Court Opinion

ID: 8202094
Source: CourtListenerOpinion
Date Created: 2022-09-09 23:36:49.617828+00
Date Added: 2024-06-11T16:40:57.687457
License: Public Domain

WEDEMEYER, J.
(dissenting). I respectfully dissent. The majority holds that an individual can be a *458habitual law offender under sec. 125.04(5)(b), Stats., without being convicted of any offense. Thus, testimony from a collateral proceeding may be utilized by a local governmental body as a type of surrogate conviction for the purpose of denying an alcoholic beverage license. I believe such action is antithetical to due process and fundamental fairness and cannot be condoned.

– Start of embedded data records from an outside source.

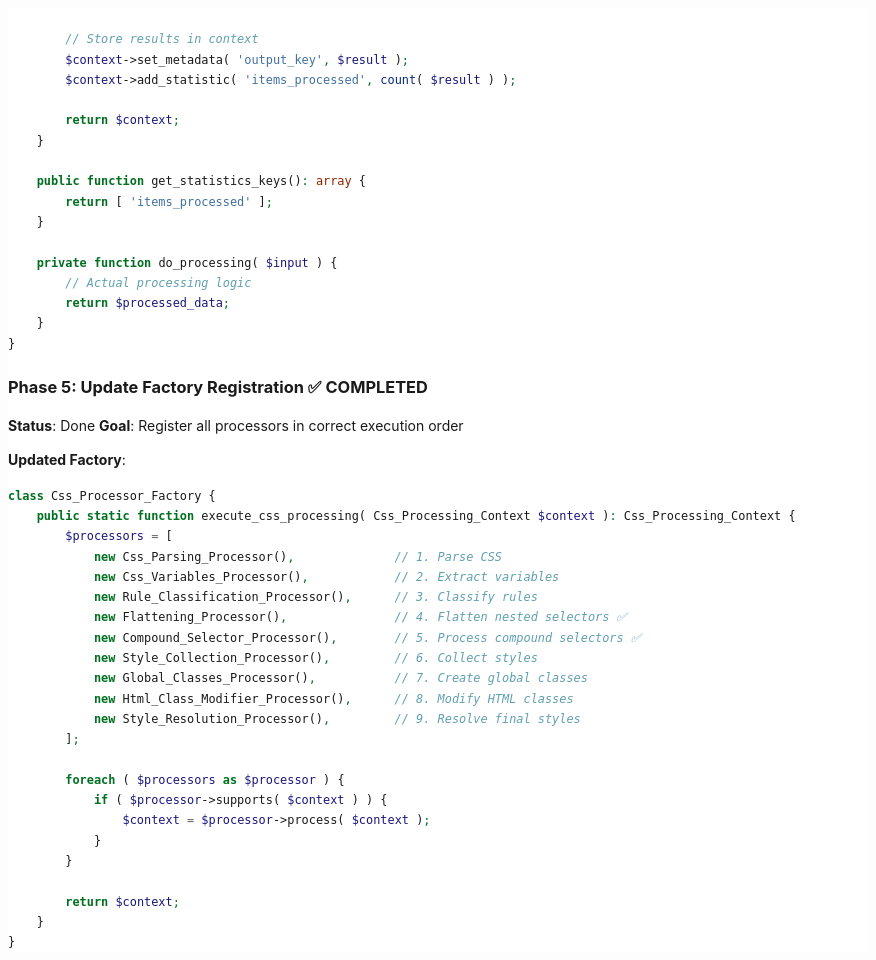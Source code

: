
 ```php
        
        // Store results in context
        $context->set_metadata( 'output_key', $result );
        $context->add_statistic( 'items_processed', count( $result ) );
        
        return $context;
    }

    public function get_statistics_keys(): array {
        return [ 'items_processed' ];
    }

    private function do_processing( $input ) {
        // Actual processing logic
        return $processed_data;
    }
}
```

### Phase 5: Update Factory Registration ✅ COMPLETED
**Status**: Done
**Goal**: Register all processors in correct execution order

**Updated Factory**:
```php
class Css_Processor_Factory {
    public static function execute_css_processing( Css_Processing_Context $context ): Css_Processing_Context {
        $processors = [
            new Css_Parsing_Processor(),              // 1. Parse CSS
            new Css_Variables_Processor(),            // 2. Extract variables
            new Rule_Classification_Processor(),      // 3. Classify rules
            new Flattening_Processor(),               // 4. Flatten nested selectors ✅
            new Compound_Selector_Processor(),        // 5. Process compound selectors ✅
            new Style_Collection_Processor(),         // 6. Collect styles
            new Global_Classes_Processor(),           // 7. Create global classes
            new Html_Class_Modifier_Processor(),      // 8. Modify HTML classes
            new Style_Resolution_Processor(),         // 9. Resolve final styles
        ];

        foreach ( $processors as $processor ) {
            if ( $processor->supports( $context ) ) {
                $context = $processor->process( $context );
            }
        }

        return $context;
    }
}
```
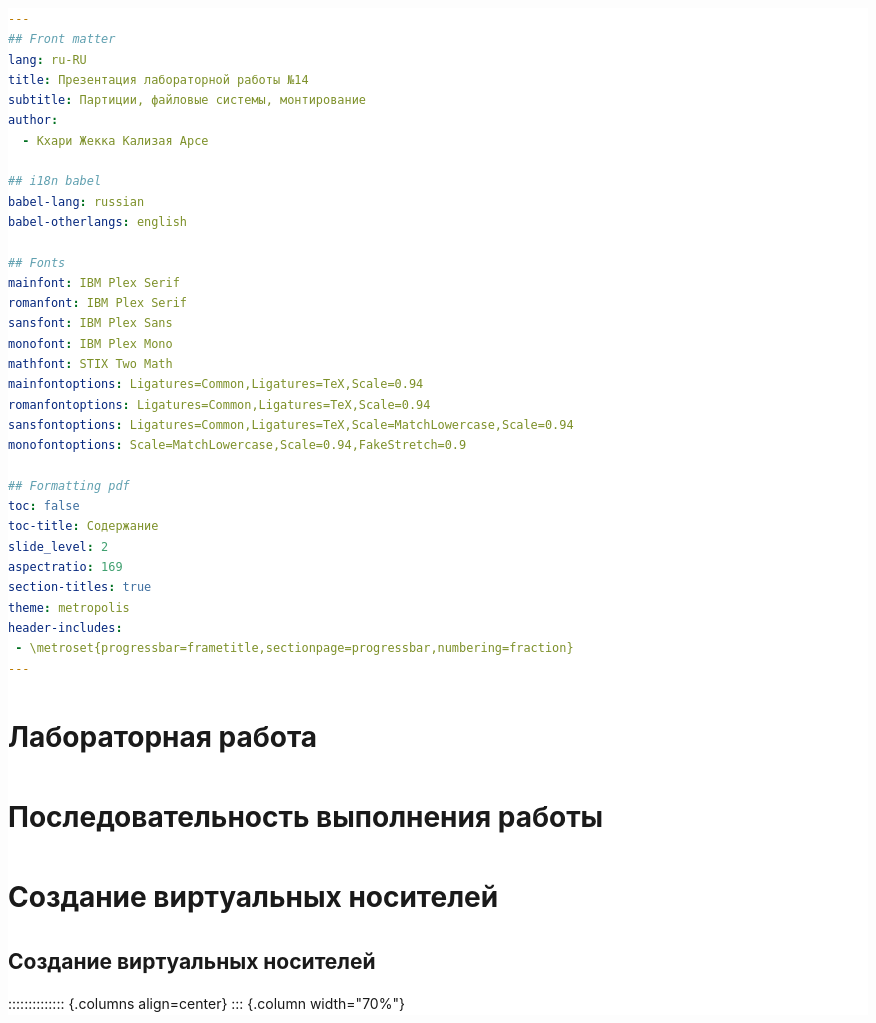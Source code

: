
 ```yaml
---
## Front matter
lang: ru-RU
title: Презентация лабораторной работы №14
subtitle: Партиции, файловые системы, монтирование
author:
  - Кхари Жекка Кализая Арсе

## i18n babel
babel-lang: russian
babel-otherlangs: english

## Fonts
mainfont: IBM Plex Serif
romanfont: IBM Plex Serif
sansfont: IBM Plex Sans
monofont: IBM Plex Mono
mathfont: STIX Two Math
mainfontoptions: Ligatures=Common,Ligatures=TeX,Scale=0.94
romanfontoptions: Ligatures=Common,Ligatures=TeX,Scale=0.94
sansfontoptions: Ligatures=Common,Ligatures=TeX,Scale=MatchLowercase,Scale=0.94
monofontoptions: Scale=MatchLowercase,Scale=0.94,FakeStretch=0.9

## Formatting pdf
toc: false
toc-title: Содержание
slide_level: 2
aspectratio: 169
section-titles: true
theme: metropolis
header-includes:
 - \metroset{progressbar=frametitle,sectionpage=progressbar,numbering=fraction}
---
```



# Лабораторная работа 

# Последовательность выполнения работы

# Создание виртуальных носителей

## Создание виртуальных носителей

:::::::::::::: {.columns align=center}
::: {.column width="70%"}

The title to sec. 125.04(5)(b), Stats., reads "Criminal offenders." Although it is true that the title of a subsection is not part of the statute, sec. 990.001(6), Stats., it can be indicative of legislative intent. State v. Lemieux, 110 Wis. 2d 158, 166, 327 N.W.2d 669, 673 (1983). It seems clear that the legislature wished to prevent criminals from obtaining or retaining alcoholic beverage licenses. Smith was not even charged with, much less convicted of, any crime. Instead he is labeled a criminal offender without benefit of trial. The majority, like the trial court, find that the "moral turpitude" associated with Smith's conduct is sufficient to ratify the council's action. The legislature specifically removed consideration of a licensee's "good moral character" from sec. 125.04(5), Stats., by enacting ch. 391, Laws of 1981. Whether this standard was wise or not, it was eliminated by the legislature and it is not this court's function to reinstate it.
Because I believe that a habitual law offender under sec. 125.04(5)(b), Stats., must have received due process, i.e., been charged, tried and convicted of some offense(s), I dissent.